* [Exercise description]: Return only what lies between the first line of the entries and the line containing "Para todos os", both lines included.

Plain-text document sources
Content starts

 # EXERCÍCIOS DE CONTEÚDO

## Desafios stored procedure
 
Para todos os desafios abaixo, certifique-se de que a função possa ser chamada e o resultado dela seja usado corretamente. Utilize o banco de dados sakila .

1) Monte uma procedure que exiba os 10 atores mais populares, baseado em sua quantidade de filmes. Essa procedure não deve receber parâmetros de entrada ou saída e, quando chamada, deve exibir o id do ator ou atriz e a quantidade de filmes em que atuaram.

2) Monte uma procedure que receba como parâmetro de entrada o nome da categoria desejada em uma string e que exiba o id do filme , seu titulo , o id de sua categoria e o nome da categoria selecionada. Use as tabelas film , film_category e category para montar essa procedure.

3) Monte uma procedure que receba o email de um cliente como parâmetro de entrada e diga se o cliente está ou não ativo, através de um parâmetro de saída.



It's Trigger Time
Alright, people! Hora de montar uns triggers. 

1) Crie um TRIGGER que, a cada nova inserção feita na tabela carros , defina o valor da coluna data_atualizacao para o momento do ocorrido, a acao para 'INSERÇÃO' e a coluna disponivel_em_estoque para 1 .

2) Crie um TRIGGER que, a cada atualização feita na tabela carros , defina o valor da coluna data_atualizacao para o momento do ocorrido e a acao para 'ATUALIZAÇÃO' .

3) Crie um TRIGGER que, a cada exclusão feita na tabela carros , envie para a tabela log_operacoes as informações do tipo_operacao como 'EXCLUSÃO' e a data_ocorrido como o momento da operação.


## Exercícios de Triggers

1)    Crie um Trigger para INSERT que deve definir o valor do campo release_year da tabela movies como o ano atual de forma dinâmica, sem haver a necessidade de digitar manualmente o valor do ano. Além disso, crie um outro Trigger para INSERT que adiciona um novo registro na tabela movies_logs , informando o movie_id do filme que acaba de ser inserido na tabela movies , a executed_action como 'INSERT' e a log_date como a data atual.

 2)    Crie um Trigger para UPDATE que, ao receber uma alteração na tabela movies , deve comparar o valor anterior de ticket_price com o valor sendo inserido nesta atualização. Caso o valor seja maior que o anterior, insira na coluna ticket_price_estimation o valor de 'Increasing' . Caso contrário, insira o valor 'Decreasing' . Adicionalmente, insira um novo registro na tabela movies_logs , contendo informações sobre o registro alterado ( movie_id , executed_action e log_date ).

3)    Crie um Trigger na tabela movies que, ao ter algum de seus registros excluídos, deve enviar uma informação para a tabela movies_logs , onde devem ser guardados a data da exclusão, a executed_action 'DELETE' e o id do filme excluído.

Content ends

* [Answer to this problem]:
 # EXERCÍCIOS DE CONTEÚDO

## Desafios stored procedure
 
Para todos os desafios abaixo, certifique-se de que a função possa ser chamada e o resultado dela seja usado corretamente. Utilize o banco de dados sakila .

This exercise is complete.